4 Seasons: Triple Bill

Expressions dance Company (EDC) and Hong Kong City Contemporary Dance Company (CCDC)

Choreographers: Natalie Weir, Dominic Wong and Kristina Chan

Playhouse Theatre

Queensland Performing Arts Centre

South Bank

Brisbane

Season: June 14-22: Bookings: www.qpac.com.au or 136 246

This triumphant triple bill won rapturous applause at its opening in Brisbane as the mix of dancers and choreographers from Hong Kong and Brisbane combined to create three performances intertwined by the title and yet so totally different in delivery. There were 20 dancers, six from EDC and 14 from CCDC.

Each episode told a story and each story was easy to follow in the performance.

The opening piece was Summer, created by Kristina Chan and danced by CCDC. It was a dark and forbidding look at a future dominated by global warming and a summer where humanity was roasting under a blazing sun or being blasted by the fury of monster storms.

Dim lighting, doom-laden music, and much slow motion dancing showed the effects of the heat and humidly, wilting bodies, breath coming in gasps as the dancers, all darkly clad, suffered under the relentless blast of a sun cleverly represented here as a menacing orange curtain that billowed as it slowly dropped from on high to finally envelope the struggling people.

As an audience we saw and felt the fear and hopelessness of this future and the timely message being sent to today’s world. It was a depressing thought.

It was apocalyptic choreography, difficult at times but brilliantly executed by very talented troupe.

Dominic Wong’s Day After Day was a complete change of mood, with energetic and frenetic moves as the acrobatic dancers, dressed in modern street gear, leapt, lifted, swung, and tossed around their ever-moving partners. It was a magnificent display of contemporary dance from a highly skilled and honed troupe.

The choreography was about changing seasons not only climatically but in human emotions as well, with sad departures and happy reunions but all the time positive and vibrant as it slickly switched moods to an amalgam of electronic sounds that suited the mood of the piece perfectly.

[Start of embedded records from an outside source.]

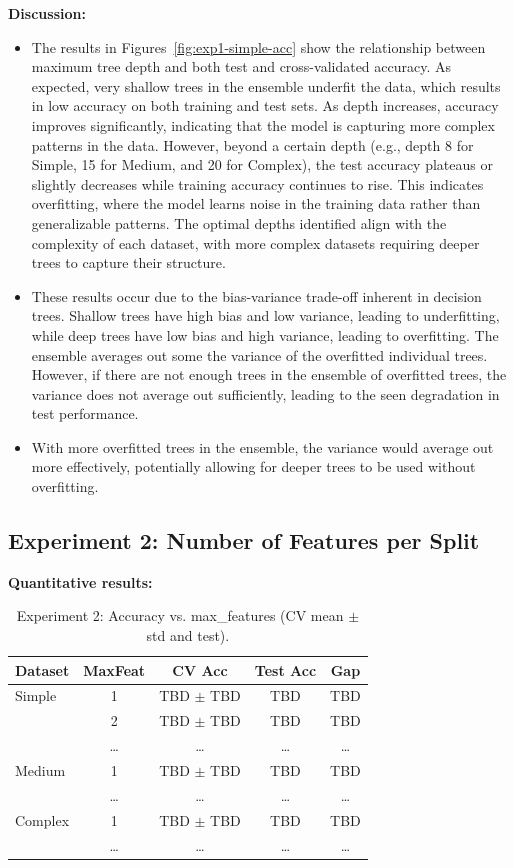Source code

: \documentclass[conference]{IEEEtran}
\begin{document}
\textbf{Discussion:}
\begin{itemize}
  \item The results in Figures~\ref{fig:exp1-simple-acc} show the relationship between maximum tree depth and both test and cross-validated 
  accuracy. As expected, very shallow trees in the ensemble underfit the data, which results in low accuracy on both training and test sets. As depth 
  increases, accuracy improves significantly, indicating that the model is capturing more complex patterns in the data. However, beyond a certain depth 
  (e.g., depth 8 for Simple, 15 for Medium, and 20 for Complex), the test accuracy plateaus or slightly decreases while training accuracy 
  continues to rise. This indicates overfitting, where the model learns noise in the training data rather than generalizable patterns. The optimal 
  depths identified align with the complexity of each dataset, with more complex datasets requiring deeper trees to capture their structure.
  \item These results occur due to the bias-variance trade-off inherent in decision trees. Shallow trees have high bias and low variance, leading to 
  underfitting, while deep trees have low bias and high variance, leading to overfitting. The ensemble averages out some the variance of the overfitted individual 
  trees. However, if there are not enough trees in the ensemble of overfitted trees, the variance does not average out sufficiently, leading to the seen 
  degradation in test performance.
    \item With more overfitted trees in the ensemble, the variance would average out more effectively, potentially allowing for deeper trees to be
    used without overfitting. 
  \end{itemize}

\subsection{Experiment 2: Number of Features per Split}
\label{sec:results-exp2}

\textbf{Quantitative results:}
\begin{table}[h]
\centering
\caption{Experiment 2: Accuracy vs. max\_features (CV mean $\pm$ std and test).}
\label{tab:exp2-features}
\begin{tabular}{lcccc}
\toprule
Dataset & MaxFeat & CV Acc & Test Acc & Gap \\
\midrule
Simple  & 1   & TBD $\pm$ TBD & TBD & TBD \\
        & 2   & TBD $\pm$ TBD & TBD & TBD \\
        & \dots & \dots & \dots & \dots \\
Medium  & 1   & TBD $\pm$ TBD & TBD & TBD \\
        & \dots & \dots & \dots & \dots \\
Complex & 1   & TBD $\pm$ TBD & TBD & TBD \\
        & \dots & \dots & \dots & \dots \\
\bottomrule
\end{tabular}
\end{table}
\end{document}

And as an added piece of choreographic brilliant Bruce Wong, dimly lit in the background, walked around the fast-moving action in staggering slow motion, along the back of the stage down the side to the front. It was a perfect counterpoint to the rest of the dance. The physical discipline needed for such a feat would have been phenomenal let alone the timing of the steps. Top marks for this.

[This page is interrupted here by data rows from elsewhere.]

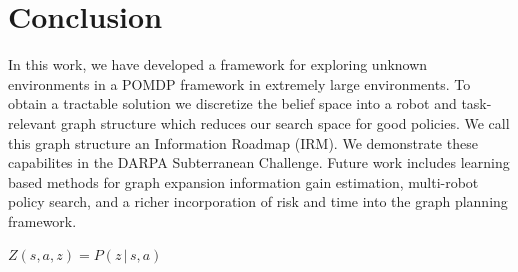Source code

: \documentclass{article}
\begin{document}
\section{Conclusion}

In this work, we have developed a framework for exploring unknown environments in a POMDP framework in extremely large environments.  
To obtain a tractable solution we discretize the belief space into a robot and task-relevant graph structure which reduces our search space for good policies.  We call this graph structure an Information Roadmap (IRM).  We demonstrate these capabilites in the DARPA Subterranean Challenge.  Future work includes learning based methods for graph expansion information gain estimation, multi-robot policy search, and a richer incorporation of risk and time into the graph planning framework.

$Z(s, a, z) = P(z\,|\,s, a)$



\end{document}
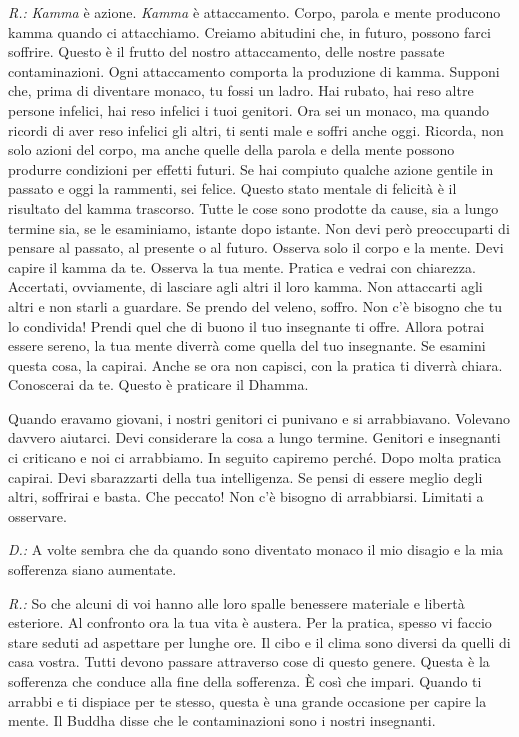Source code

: \emph{R.:} \emph{Kamma} è azione. \emph{Kamma} è attaccamento. Corpo, parola e
mente producono kamma quando ci attacchiamo. Creiamo abitudini
che, in futuro, possono farci soffrire. Questo è il frutto del nostro
attaccamento, delle nostre passate contaminazioni. Ogni attaccamento
comporta la produzione di kamma. Supponi che, prima di diventare
monaco, tu fossi un ladro. Hai rubato, hai reso altre persone infelici,
hai reso infelici i tuoi genitori. Ora sei un monaco, ma quando ricordi
di aver reso infelici gli altri, ti senti male e soffri anche oggi.
Ricorda, non solo azioni del corpo, ma anche quelle della parola e della
mente possono produrre condizioni per effetti futuri. Se hai compiuto
qualche azione gentile in passato e oggi la rammenti, sei felice. Questo
stato mentale di felicità è il risultato del kamma trascorso.
Tutte le cose sono prodotte da cause, sia a lungo termine sia, se le
esaminiamo, istante dopo istante. Non devi però preoccuparti di pensare
al passato, al presente o al futuro. Osserva solo il corpo e la mente.
Devi capire il kamma da te. Osserva la tua mente. Pratica e
vedrai con chiarezza. Accertati, ovviamente, di lasciare agli altri il
loro kamma. Non attaccarti agli altri e non starli a guardare. Se
prendo del veleno, soffro. Non c'è bisogno che tu lo condivida! Prendi
quel che di buono il tuo insegnante ti offre. Allora potrai essere
sereno, la tua mente diverrà come quella del tuo insegnante. Se esamini
questa cosa, la capirai. Anche se ora non capisci, con la pratica ti
diverrà chiara. Conoscerai da te. Questo è praticare il Dhamma.

Quando eravamo giovani, i nostri genitori ci punivano e si arrabbiavano.
Volevano davvero aiutarci. Devi considerare la cosa a lungo termine.
Genitori e insegnanti ci criticano e noi ci arrabbiamo. In seguito
capiremo perché. Dopo molta pratica capirai. Devi sbarazzarti della tua
intelligenza. Se pensi di essere meglio degli altri, soffrirai e basta.
Che peccato! Non c'è bisogno di arrabbiarsi. Limitati a osservare.

\emph{D.:} A volte sembra che da quando sono diventato monaco il mio disagio e
la mia sofferenza siano aumentate.

\emph{R.:} So che alcuni di voi hanno alle loro spalle benessere materiale e
libertà esteriore. Al confronto ora la tua vita è austera. Per la
pratica, spesso vi faccio stare seduti ad aspettare per lunghe ore. Il
cibo e il clima sono diversi da quelli di casa vostra. Tutti devono
passare attraverso cose di questo genere. Questa è la sofferenza che
conduce alla fine della sofferenza. È così che impari. Quando ti arrabbi
e ti dispiace per te stesso, questa è una grande occasione per capire la
mente. Il Buddha disse che le contaminazioni sono i nostri insegnanti.

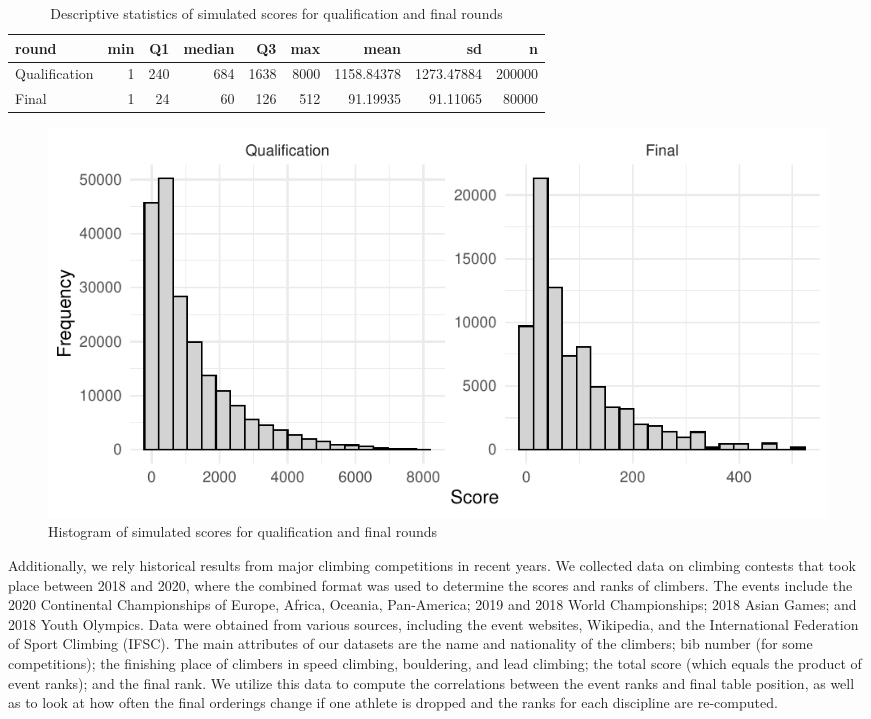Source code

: \documentclass[12pt]{article}
\begin{document}
\begin{table}[H]

\caption{\label{tab:unnamed-chunk-4}Descriptive statistics of simulated scores for qualification and final rounds}
\centering
\begin{tabular}[t]{lrrrrrrrr}
\toprule
round & min & Q1 & median & Q3 & max & mean & sd & n\\
\midrule
Qualification & 1 & 240 & 684 & 1638 & 8000 & 1158.84378 & 1273.47884 & 200000\\
Final & 1 & 24 & 60 & 126 & 512 & 91.19935 & 91.11065 & 80000\\
\bottomrule
\end{tabular}
\end{table}

\begin{figure}

{\centering \includegraphics{draft_files/figure-latex/unnamed-chunk-5-1} 

}

\caption{Histogram of simulated scores for qualification and final rounds}\label{fig:unnamed-chunk-5}
\end{figure}

Additionally, we rely historical results from major climbing
competitions in recent years. We collected data on climbing contests
that took place between 2018 and 2020, where the combined format was
used to determine the scores and ranks of climbers. The events include
the 2020 Continental Championships of Europe, Africa, Oceania,
Pan-America; 2019 and 2018 World Championships; 2018 Asian Games; and
2018 Youth Olympics. Data were obtained from various sources, including
the event websites, Wikipedia, and the International Federation of Sport
Climbing (IFSC). The main attributes of our datasets are the name and
nationality of the climbers; bib number (for some competitions); the
finishing place of climbers in speed climbing, bouldering, and lead
climbing; the total score (which equals the product of event ranks); and
the final rank. We utilize this data to compute the correlations between
the event ranks and final table position, as well as to look at how
often the final orderings change if one athlete is dropped and the ranks
for each discipline are re-computed.
\end{document}
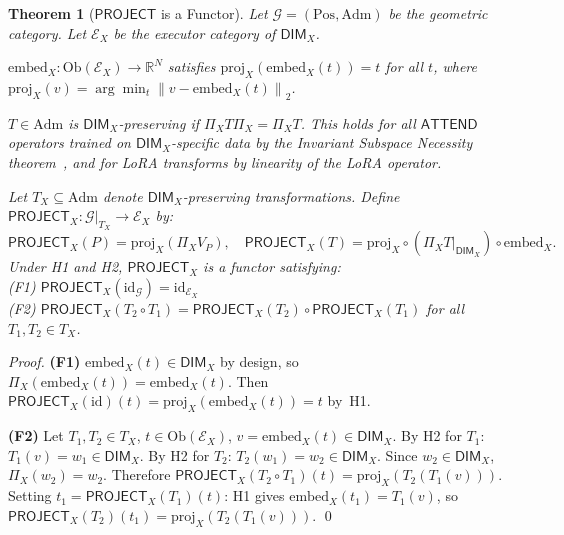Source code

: \documentclass[10pt,twocolumn]{article}
\theoremstyle{plain}
\newtheorem{theorem}{Theorem}[section]
\theoremstyle{definition}
\theoremstyle{remark}
\newcommand{\RR}{\mathbb{R}}
\newcommand{\Project}{\mathsf{PROJECT}}
\newcommand{\Attend}{\mathsf{ATTEND}}
\newcommand{\DimX}{\mathsf{DIM}_X}
\newcommand{\ProxX}{\Pi_X}
\newcommand{\EmbX}{\mathrm{embed}_X}
\newcommand{\ProjX}{\mathrm{proj}_X}
\newcommand{\norm}[1]{\left\|#1\right\|}
\begin{document}
\begin{theorem}[$\Project$ is a Functor]
\label{thm:functor}
Let $\mathcal{G}=(\mathrm{Pos},\mathrm{Adm})$ be the \emph{geometric category}.
Let $\mathcal{E}_X$ be the \emph{executor category} of $\DimX$.

\begin{description}[leftmargin=1.5em,noitemsep]
\item[\textbf{H1}] $\EmbX\colon\mathrm{Ob}(\mathcal{E}_X)\to\RR^N$ satisfies
  $\ProjX(\EmbX(t))=t$ for all $t$, where
  $\ProjX(v)=\arg\min_t\norm{v-\EmbX(t)}_2$.
\item[\textbf{H2}] $T\in\mathrm{Adm}$ is $\DimX$-\emph{preserving} if
  $\ProxX T\ProxX=\ProxX T$. This holds for all $\Attend$ operators trained
  on $\DimX$-specific data by the Invariant Subspace Necessity theorem~\textnormal{\citep{suarez2026invariant}},
  and for LoRA transforms by linearity of the LoRA operator.
\end{description}

Let $T_X\subseteq\mathrm{Adm}$ denote $\DimX$-preserving transformations.
Define $\Project_X\colon\mathcal{G}|_{T_X}\to\mathcal{E}_X$ by:
\[
  \Project_X(P)=\ProjX(\ProxX V_P),\quad
  \Project_X(T)=\ProjX\circ(\ProxX T|_{\DimX})\circ\EmbX.
\]
Under H1 and H2, $\Project_X$ is a functor satisfying:\\
\textnormal{(F1)} $\Project_X(\mathrm{id}_\mathcal{G})=\mathrm{id}_{\mathcal{E}_X}$\\
\textnormal{(F2)} $\Project_X(T_2\circ T_1)=\Project_X(T_2)\circ\Project_X(T_1)$
  for all $T_1,T_2\in T_X$.
\end{theorem}

\begin{proof}
\textbf{(F1)} $\EmbX(t)\in\DimX$ by design, so $\ProxX(\EmbX(t))=\EmbX(t)$.
Then $\Project_X(\mathrm{id})(t)=\ProjX(\EmbX(t))=t$ by~H1.

\textbf{(F2)} Let $T_1,T_2\in T_X$, $t\in\mathrm{Ob}(\mathcal{E}_X)$,
$v=\EmbX(t)\in\DimX$.
By H2 for $T_1$: $T_1(v)=w_1\in\DimX$. By H2 for $T_2$:
$T_2(w_1)=w_2\in\DimX$. Since $w_2\in\DimX$, $\ProxX(w_2)=w_2$.
Therefore $\Project_X(T_2\circ T_1)(t)=\ProjX(T_2(T_1(v)))$.
Setting $t_1=\Project_X(T_1)(t)$: H1 gives $\EmbX(t_1)=T_1(v)$,
so $\Project_X(T_2)(t_1)=\ProjX(T_2(T_1(v)))$. \qed
\end{proof}
\end{document}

After interval it was time for Natalie Weir’s 4 Seasons, danced to Max Richter’s recomposed version of Vivaldi’s best known composition. It’s not the Four Seasons we know, that was for sure.

I never fail to be impressed with Natalie Weir’s work; she blends the classical feel with contemporary dance magically. This was no exception and we saw the EDC six at their best.

It was four seasons of human life, where four couples danced through the seasons of life together from tempestuous spring to the darkness and old age of winter, together, or in groups. The lifting and leaping and the many pirouettes called for heaps of energy and precision movement from the group. It was dance that needed strength, stamina, and trust and that is what we got. It was a breathtaking production from the clever classic line costumes worn by the women in four different colours to some unbelievable tumbling and acrobatics

It moved so quickly and was so absorbing that it seemed to be over almost before it began but it was a satisfying and life affirming journey.